Harpa adalah alat musik klasik yang selalu memberi warna pada sejumlah kegiatan artistik di Tanah Sunda. Membuat harpa tidak semudah yang kita duga, harpa mungkin tampak seperti alat sederhana, tetapi bahkan bahan baku untuk membuat harpa sangat jarang.

Kayu yang digunakan adalah kenanga, sampai saat itu harus direndam selama 3 bulan. Senar yang digunakan juga tidak sembarangan, dan untuk mendapatkan nada yang baik, kawat suasa (campuran tembaga dan emas) harus digunakan, seperti harpa yang dibuat pada zaman kuno. Harpa di era ini menggunakan lebih dari satu kawat kawat baja, karena harga kawat suasa sangat mahal.

Suling Kecapi adalah klasifikasi peralatan Sunda waditra yang terletak di hampir semua wilayah Tatar Sunda. Aloditra terdiri dari dua bagian, harpa dan seruling.

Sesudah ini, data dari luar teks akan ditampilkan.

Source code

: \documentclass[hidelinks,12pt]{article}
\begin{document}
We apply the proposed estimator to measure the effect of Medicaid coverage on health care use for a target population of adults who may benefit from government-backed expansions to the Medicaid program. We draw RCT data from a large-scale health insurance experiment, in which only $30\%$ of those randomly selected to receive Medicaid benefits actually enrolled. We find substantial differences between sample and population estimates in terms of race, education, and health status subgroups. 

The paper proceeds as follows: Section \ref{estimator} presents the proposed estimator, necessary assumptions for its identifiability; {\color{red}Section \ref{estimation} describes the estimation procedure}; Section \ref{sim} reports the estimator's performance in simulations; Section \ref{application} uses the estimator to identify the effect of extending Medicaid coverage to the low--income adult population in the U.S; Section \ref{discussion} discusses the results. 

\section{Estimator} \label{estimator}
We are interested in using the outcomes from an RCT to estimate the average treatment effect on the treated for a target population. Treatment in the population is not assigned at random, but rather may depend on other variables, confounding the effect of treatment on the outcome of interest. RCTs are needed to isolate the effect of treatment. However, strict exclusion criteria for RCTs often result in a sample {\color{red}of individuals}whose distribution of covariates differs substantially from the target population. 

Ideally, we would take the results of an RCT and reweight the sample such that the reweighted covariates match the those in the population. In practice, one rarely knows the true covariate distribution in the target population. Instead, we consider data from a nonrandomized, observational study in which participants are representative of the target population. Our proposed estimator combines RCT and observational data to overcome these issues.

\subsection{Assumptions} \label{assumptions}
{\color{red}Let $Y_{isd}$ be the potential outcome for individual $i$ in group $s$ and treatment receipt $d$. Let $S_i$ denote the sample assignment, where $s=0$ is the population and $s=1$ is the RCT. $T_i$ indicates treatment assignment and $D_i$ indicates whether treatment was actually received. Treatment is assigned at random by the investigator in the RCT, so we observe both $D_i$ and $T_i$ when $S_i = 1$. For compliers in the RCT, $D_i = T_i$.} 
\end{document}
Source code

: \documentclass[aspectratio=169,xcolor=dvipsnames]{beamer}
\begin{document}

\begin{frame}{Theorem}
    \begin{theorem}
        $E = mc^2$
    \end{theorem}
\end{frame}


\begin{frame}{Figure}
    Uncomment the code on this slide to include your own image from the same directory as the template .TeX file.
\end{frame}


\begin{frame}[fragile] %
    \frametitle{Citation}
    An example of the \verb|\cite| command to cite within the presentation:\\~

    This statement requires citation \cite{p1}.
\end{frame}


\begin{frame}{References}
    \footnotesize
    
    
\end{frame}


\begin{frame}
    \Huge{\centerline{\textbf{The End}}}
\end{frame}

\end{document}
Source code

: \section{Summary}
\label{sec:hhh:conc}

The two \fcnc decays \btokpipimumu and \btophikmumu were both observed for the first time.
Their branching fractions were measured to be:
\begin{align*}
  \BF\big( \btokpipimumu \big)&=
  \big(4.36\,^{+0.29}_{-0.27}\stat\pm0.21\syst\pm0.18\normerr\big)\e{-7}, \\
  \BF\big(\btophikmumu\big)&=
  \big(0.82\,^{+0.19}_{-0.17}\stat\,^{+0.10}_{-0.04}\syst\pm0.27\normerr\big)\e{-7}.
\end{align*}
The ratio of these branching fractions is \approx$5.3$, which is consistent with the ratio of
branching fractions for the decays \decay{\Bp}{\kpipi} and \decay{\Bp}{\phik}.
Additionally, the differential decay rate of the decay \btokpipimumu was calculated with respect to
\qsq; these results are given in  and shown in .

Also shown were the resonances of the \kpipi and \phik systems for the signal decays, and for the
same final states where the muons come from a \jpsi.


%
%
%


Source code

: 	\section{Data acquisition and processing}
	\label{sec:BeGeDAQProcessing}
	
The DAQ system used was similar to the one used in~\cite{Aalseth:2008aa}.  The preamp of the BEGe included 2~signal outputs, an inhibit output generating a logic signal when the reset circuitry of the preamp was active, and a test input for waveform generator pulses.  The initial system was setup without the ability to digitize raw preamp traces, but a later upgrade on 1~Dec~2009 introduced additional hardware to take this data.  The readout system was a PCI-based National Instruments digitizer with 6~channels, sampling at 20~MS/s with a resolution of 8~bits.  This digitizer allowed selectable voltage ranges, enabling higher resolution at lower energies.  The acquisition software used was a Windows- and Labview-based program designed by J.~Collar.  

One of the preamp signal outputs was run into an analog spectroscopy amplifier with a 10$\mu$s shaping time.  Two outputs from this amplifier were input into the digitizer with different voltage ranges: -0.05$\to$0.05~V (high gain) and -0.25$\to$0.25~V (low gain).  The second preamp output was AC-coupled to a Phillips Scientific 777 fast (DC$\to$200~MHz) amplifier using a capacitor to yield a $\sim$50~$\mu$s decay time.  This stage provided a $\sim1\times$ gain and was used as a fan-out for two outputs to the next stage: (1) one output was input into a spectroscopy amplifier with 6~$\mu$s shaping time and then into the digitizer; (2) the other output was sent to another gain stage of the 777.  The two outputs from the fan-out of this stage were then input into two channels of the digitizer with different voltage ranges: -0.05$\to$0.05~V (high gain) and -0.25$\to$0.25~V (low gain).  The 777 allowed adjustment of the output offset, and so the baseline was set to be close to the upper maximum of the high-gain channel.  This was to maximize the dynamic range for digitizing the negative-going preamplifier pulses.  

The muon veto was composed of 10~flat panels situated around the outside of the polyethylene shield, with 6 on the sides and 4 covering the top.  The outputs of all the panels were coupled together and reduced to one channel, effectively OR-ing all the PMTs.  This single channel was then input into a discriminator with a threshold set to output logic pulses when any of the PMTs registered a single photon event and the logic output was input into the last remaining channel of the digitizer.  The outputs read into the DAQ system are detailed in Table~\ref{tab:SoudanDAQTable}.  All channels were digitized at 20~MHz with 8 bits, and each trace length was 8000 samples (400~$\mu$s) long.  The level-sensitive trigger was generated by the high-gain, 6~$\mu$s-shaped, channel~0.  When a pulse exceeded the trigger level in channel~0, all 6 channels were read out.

Meskipun sering disajikan dengan cara yang bermanfaat, harpa juga dapat digunakan untuk menemani penerjemah di Sekar yang biasa menyanyikan lagu-lagu di Rampak Sekar dan Anggara Sekar. Berikut adalah beberapa lagu yang sering ditawarkan termasuk Kaleon, Sinom Dengung, Talatur dan banyak lagi. Larend Salendro, Pelog, atau Sorog sering digunakan sebagai tong.

Dalam bahasa Sunda atau mamos cianjuran dan suling, itu adalah alat musik yang dimainkan pada instrumen utama. Dalam bahasa Sunda, asal mula musik harpa mengacu pada tanaman penjaga di mana kayu diyakini menjadi komponen harpa.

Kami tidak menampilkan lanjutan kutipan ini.